First filed in San Francisco County Superior Court in February, the case has now been moved to US District Court California, Northern District.
The lawsuit also alleged that shifts were "chronically understaffed," which left some employees unable to take short 10-minute rest breaks in order to finish their work on time.
Amazon was yet to comment on the report.
Earlier this month, Amazon and an independent contractor it worked within California were fined $6.4 million for wage theft by the Labor Commission's Office.
The probe found that "Green Messengers, the subcontractor for Amazon, underpaid drivers, scheduling them 10-hour days but with a workload that forced drivers to skip meal and rest breaks".
Last week, amid a mounting evidence of allegedly ill-treating its low-paid workers, Amazon denied exploitative working conditions at its facilities, including forcing exhausted workers to 'pee in bottles'.

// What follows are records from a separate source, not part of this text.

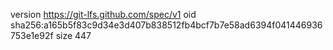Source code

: version https://git-lfs.github.com/spec/v1
oid sha256:a165b5f83c9d34e3d407b838512fb4bcf7b7e58ad6394f041446936753e1e92f
size 447
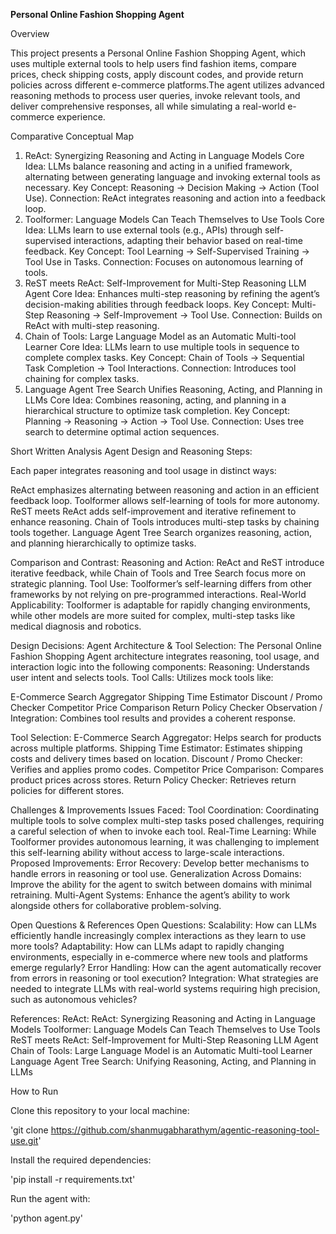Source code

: **Personal Online Fashion Shopping Agent**

Overview

This project presents a Personal Online Fashion Shopping Agent, which uses multiple external tools to help users find fashion items, compare prices, check shipping costs, apply discount codes, and provide return policies across different e-commerce platforms.The agent utilizes advanced reasoning methods to process user queries, invoke relevant tools, and deliver comprehensive responses, all while simulating a real-world e-commerce experience.

Comparative Conceptual Map

1. ReAct: Synergizing Reasoning and Acting in Language Models
Core Idea: LLMs balance reasoning and acting in a unified framework, alternating between generating language and invoking external tools as necessary.
Key Concept: Reasoning → Decision Making → Action (Tool Use).
Connection: ReAct integrates reasoning and action into a feedback loop.
2. Toolformer: Language Models Can Teach Themselves to Use Tools
Core Idea: LLMs learn to use external tools (e.g., APIs) through self-supervised interactions, adapting their behavior based on real-time feedback.
Key Concept: Tool Learning → Self-Supervised Training → Tool Use in Tasks.
Connection: Focuses on autonomous learning of tools.
3. ReST meets ReAct: Self-Improvement for Multi-Step Reasoning LLM Agent
Core Idea: Enhances multi-step reasoning by refining the agent’s decision-making abilities through feedback loops.
Key Concept: Multi-Step Reasoning → Self-Improvement → Tool Use.
Connection: Builds on ReAct with multi-step reasoning.
4. Chain of Tools: Large Language Model as an Automatic Multi-tool Learner
Core Idea: LLMs learn to use multiple tools in sequence to complete complex tasks.
Key Concept: Chain of Tools → Sequential Task Completion → Tool Interactions.
Connection: Introduces tool chaining for complex tasks.
5. Language Agent Tree Search Unifies Reasoning, Acting, and Planning in LLMs
Core Idea: Combines reasoning, acting, and planning in a hierarchical structure to optimize task completion.
Key Concept: Planning → Reasoning → Action → Tool Use.
Connection: Uses tree search to determine optimal action sequences.

Short Written Analysis
Agent Design and Reasoning Steps:

Each paper integrates reasoning and tool usage in distinct ways:

ReAct emphasizes alternating between reasoning and action in an efficient feedback loop.
Toolformer allows self-learning of tools for more autonomy.
ReST meets ReAct adds self-improvement and iterative refinement to enhance reasoning.
Chain of Tools introduces multi-step tasks by chaining tools together.
Language Agent Tree Search organizes reasoning, action, and planning hierarchically to optimize tasks.

Comparison and Contrast:
Reasoning and Action: ReAct and ReST introduce iterative feedback, while Chain of Tools and Tree Search focus more on strategic planning.
Tool Use: Toolformer’s self-learning differs from other frameworks by not relying on pre-programmed interactions.
Real-World Applicability: Toolformer is adaptable for rapidly changing environments, while other models are more suited for complex, multi-step tasks like medical diagnosis and robotics.

Design Decisions:
Agent Architecture & Tool Selection:
The Personal Online Fashion Shopping Agent architecture integrates reasoning, tool usage, and interaction logic into the following components:
Reasoning: Understands user intent and selects tools.
Tool Calls: Utilizes mock tools like:

E-Commerce Search Aggregator
Shipping Time Estimator
Discount / Promo Checker
Competitor Price Comparison
Return Policy Checker
Observation / Integration: Combines tool results and provides a coherent response.

Tool Selection:
E-Commerce Search Aggregator: Helps search for products across multiple platforms.
Shipping Time Estimator: Estimates shipping costs and delivery times based on location.
Discount / Promo Checker: Verifies and applies promo codes.
Competitor Price Comparison: Compares product prices across stores.
Return Policy Checker: Retrieves return policies for different stores.

Challenges & Improvements
Issues Faced:
Tool Coordination: Coordinating multiple tools to solve complex multi-step tasks posed challenges, requiring a careful selection of when to invoke each tool.
Real-Time Learning: While Toolformer provides autonomous learning, it was challenging to implement this self-learning ability without access to large-scale interactions.
Proposed Improvements:
Error Recovery: Develop better mechanisms to handle errors in reasoning or tool use.
Generalization Across Domains: Improve the ability for the agent to switch between domains with minimal retraining.
Multi-Agent Systems: Enhance the agent’s ability to work alongside others for collaborative problem-solving.

Open Questions & References
Open Questions:
Scalability: How can LLMs efficiently handle increasingly complex interactions as they learn to use more tools?
Adaptability: How can LLMs adapt to rapidly changing environments, especially in e-commerce where new tools and platforms emerge regularly?
Error Handling: How can the agent automatically recover from errors in reasoning or tool execution?
Integration: What strategies are needed to integrate LLMs with real-world systems requiring high precision, such as autonomous vehicles?

References:
ReAct: ReAct: Synergizing Reasoning and Acting in Language Models
Toolformer: Language Models Can Teach Themselves to Use Tools
ReST meets ReAct: Self-Improvement for Multi-Step Reasoning LLM Agent
Chain of Tools: Large Language Model is an Automatic Multi-tool Learner
Language Agent Tree Search: Unifying Reasoning, Acting, and Planning in LLMs

How to Run

Clone this repository to your local machine:

'git clone https://github.com/shanmugabharathym/agentic-reasoning-tool-use.git'

Install the required dependencies:

'pip install -r requirements.txt'

Run the agent with:

'python agent.py'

Replying to a tweet from US Representative Mark Pocan (D-WI), the e-commerce behemoth said that the company's union-busting tactics allegations are baseless.
"Paying workers $15/hr doesn't make you a 'progressive workplace' when you union-bust & make workers urinate in water bottles," Pocan said in a tweet.
Amazon replied: "You don't really believe the peeing in bottles thing, do you? If that were true, nobody would work for us. The truth is that we have over a million incredible employees around the world who are proud of what they do, and have great wages and health care from day one".
"We hope you can enact policies that get other employers to offer what we already do," the company further stated.
Once the Twitter war started, several journalists and people who have documented such incidents at Amazon facilities began flooding the Web.
Journalist James Bloodworth, whose 2018 book titled 'Hired: Six Months Undercover in Low-Wage Britain,' documented his experience of low-paid work for companies including Amazon.